START Data excerpts

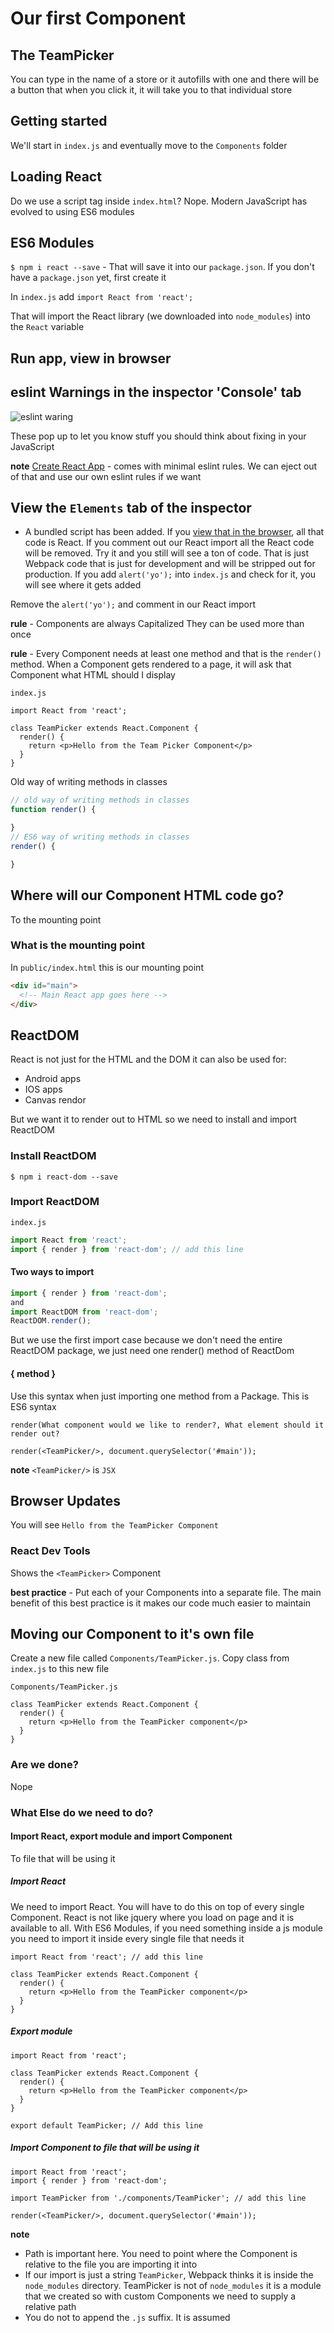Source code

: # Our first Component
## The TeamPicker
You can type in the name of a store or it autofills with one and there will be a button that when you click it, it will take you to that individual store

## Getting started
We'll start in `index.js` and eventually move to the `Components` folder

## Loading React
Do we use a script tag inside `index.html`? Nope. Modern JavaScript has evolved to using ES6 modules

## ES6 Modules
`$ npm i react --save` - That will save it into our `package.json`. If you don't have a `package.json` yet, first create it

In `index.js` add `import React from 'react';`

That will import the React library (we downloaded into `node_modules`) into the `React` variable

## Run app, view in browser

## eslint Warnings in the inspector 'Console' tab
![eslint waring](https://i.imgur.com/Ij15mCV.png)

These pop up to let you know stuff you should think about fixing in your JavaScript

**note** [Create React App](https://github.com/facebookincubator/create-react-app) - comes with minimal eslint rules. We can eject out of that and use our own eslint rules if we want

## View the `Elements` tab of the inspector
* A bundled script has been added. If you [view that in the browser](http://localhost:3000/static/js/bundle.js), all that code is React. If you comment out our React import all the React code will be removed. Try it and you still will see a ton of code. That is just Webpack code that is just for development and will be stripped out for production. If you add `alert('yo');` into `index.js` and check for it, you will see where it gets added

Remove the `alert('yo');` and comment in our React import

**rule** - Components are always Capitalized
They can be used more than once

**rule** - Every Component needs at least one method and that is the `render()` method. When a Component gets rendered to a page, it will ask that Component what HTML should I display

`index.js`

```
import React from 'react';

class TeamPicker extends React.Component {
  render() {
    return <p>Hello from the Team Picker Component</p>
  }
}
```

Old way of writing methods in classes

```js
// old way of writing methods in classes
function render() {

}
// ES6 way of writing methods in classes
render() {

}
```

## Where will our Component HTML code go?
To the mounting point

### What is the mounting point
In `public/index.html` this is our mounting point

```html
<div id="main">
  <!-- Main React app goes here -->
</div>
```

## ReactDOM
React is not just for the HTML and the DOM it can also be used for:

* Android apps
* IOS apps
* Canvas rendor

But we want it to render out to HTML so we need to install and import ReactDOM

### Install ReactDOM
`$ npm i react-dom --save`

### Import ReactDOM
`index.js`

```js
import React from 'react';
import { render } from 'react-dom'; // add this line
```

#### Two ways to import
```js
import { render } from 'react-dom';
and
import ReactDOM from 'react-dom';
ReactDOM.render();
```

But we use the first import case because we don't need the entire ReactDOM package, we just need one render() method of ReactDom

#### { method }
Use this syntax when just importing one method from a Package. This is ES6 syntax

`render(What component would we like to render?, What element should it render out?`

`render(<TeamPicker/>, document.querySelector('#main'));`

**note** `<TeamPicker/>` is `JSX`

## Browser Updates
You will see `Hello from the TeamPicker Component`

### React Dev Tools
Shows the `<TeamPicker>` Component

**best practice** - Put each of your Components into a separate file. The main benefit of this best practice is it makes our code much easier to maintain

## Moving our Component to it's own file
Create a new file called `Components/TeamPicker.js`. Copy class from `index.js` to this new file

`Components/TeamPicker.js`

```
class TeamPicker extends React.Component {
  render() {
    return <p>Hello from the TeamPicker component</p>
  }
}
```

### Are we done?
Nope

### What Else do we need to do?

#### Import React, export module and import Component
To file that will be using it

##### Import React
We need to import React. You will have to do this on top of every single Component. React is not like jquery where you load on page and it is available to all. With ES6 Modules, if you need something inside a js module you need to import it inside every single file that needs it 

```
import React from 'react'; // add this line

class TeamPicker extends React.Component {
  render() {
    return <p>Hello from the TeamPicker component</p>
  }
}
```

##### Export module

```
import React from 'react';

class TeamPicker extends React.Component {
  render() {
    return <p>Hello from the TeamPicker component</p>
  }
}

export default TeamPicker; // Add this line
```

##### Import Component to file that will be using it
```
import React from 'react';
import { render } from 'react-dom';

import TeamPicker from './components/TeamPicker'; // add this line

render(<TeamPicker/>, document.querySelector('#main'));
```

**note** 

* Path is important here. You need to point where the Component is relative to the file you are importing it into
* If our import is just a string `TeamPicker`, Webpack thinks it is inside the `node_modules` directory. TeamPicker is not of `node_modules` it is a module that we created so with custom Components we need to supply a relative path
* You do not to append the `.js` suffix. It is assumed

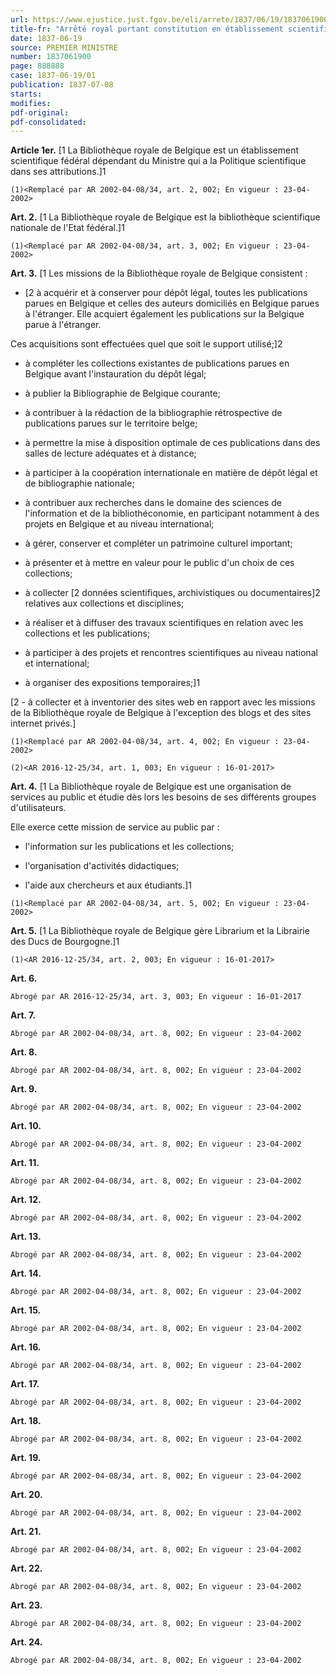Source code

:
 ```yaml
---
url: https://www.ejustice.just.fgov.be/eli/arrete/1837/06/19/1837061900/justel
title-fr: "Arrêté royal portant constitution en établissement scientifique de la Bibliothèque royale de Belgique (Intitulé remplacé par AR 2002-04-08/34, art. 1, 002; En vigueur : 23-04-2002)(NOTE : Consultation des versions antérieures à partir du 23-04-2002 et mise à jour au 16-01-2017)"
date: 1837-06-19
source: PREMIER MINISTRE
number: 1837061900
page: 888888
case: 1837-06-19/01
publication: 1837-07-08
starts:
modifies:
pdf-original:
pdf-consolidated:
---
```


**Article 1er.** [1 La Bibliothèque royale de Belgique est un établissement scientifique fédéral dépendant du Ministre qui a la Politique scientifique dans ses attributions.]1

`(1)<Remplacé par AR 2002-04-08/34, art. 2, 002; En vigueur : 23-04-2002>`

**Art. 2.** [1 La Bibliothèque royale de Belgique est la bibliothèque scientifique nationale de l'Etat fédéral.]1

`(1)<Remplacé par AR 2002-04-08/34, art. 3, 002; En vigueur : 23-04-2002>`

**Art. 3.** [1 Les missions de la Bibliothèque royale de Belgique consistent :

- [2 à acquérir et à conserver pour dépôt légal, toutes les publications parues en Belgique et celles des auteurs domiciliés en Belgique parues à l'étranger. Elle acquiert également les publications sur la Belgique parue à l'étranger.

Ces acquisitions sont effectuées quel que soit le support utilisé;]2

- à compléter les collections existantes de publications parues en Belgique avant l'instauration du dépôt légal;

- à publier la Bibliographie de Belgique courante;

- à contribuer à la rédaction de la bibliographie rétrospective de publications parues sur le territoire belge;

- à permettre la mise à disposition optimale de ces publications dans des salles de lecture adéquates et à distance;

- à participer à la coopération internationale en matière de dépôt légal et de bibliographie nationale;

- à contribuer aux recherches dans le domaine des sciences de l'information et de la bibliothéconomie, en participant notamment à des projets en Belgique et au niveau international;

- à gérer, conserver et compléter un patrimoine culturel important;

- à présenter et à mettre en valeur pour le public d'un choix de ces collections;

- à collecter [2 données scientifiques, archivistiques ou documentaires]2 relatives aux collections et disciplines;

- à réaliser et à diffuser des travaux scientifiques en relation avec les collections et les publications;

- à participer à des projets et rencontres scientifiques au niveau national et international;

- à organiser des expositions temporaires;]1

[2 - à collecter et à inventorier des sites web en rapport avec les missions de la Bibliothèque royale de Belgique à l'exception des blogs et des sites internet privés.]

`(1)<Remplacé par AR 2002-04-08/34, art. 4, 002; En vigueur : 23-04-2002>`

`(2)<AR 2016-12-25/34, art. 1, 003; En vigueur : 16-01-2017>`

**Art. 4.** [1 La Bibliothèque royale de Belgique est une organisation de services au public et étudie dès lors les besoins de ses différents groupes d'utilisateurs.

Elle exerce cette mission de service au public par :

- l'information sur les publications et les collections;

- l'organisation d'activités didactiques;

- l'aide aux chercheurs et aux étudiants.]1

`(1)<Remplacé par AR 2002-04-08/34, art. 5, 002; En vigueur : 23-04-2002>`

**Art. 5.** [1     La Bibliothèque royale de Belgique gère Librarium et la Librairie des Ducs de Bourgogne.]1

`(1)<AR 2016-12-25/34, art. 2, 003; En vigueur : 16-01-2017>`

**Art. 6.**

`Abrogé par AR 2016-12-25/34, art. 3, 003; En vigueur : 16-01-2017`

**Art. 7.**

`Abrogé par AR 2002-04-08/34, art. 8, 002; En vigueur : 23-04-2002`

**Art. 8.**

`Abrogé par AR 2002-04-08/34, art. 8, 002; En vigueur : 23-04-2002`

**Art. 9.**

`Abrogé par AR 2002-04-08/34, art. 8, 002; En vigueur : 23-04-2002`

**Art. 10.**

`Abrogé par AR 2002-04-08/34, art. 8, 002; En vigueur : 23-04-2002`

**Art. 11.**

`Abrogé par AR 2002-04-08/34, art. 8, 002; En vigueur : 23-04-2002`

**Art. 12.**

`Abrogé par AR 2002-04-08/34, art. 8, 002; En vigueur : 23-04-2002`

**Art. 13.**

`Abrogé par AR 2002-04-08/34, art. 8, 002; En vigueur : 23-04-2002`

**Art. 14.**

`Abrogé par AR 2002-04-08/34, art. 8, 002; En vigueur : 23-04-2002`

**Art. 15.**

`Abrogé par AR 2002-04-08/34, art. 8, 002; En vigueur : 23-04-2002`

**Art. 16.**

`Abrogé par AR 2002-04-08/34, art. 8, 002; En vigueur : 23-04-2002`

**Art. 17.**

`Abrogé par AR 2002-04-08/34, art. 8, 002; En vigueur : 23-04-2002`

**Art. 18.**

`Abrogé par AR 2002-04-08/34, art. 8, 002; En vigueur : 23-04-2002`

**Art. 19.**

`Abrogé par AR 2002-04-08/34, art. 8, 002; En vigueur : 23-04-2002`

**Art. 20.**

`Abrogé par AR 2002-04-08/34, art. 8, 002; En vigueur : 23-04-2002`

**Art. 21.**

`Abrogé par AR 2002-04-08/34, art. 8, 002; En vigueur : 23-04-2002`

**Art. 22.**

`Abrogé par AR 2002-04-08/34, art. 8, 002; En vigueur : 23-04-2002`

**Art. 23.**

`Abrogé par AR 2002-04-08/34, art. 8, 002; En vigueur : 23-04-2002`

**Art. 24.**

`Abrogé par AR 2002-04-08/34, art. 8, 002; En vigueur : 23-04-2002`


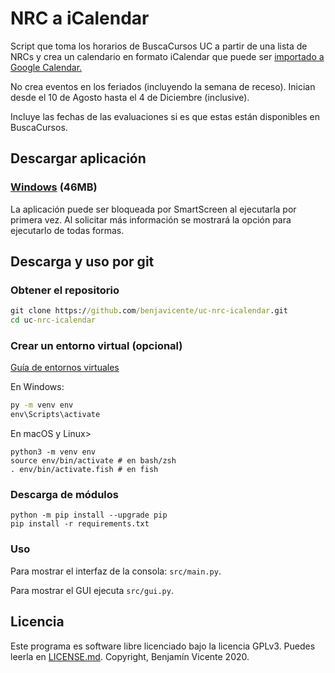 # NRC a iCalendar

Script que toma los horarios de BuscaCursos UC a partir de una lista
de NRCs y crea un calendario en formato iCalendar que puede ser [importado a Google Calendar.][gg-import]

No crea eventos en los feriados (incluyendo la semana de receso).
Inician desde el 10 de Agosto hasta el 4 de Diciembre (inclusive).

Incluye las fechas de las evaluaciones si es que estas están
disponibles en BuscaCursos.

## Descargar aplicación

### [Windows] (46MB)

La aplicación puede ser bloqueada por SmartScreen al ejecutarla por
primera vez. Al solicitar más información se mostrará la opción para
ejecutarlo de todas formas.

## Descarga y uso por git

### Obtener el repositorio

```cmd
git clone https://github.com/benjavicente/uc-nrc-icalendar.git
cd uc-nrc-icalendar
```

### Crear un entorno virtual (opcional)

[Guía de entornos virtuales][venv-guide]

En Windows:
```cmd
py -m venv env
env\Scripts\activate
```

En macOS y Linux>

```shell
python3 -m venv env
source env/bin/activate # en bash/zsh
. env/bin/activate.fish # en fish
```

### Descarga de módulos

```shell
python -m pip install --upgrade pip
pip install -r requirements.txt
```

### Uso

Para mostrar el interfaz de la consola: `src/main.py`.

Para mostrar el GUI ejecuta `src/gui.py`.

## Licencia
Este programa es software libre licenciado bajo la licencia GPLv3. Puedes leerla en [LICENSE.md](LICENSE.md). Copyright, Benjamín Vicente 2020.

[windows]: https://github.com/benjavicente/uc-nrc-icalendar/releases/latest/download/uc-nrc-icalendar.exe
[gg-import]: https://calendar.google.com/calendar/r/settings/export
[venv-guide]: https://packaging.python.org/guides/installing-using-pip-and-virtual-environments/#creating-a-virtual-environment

END Data excerpts

**Problem to solve:** Consider the material above. Report how many of its lines contain the word "classes", and nothing more.

**Solution for this task:** 3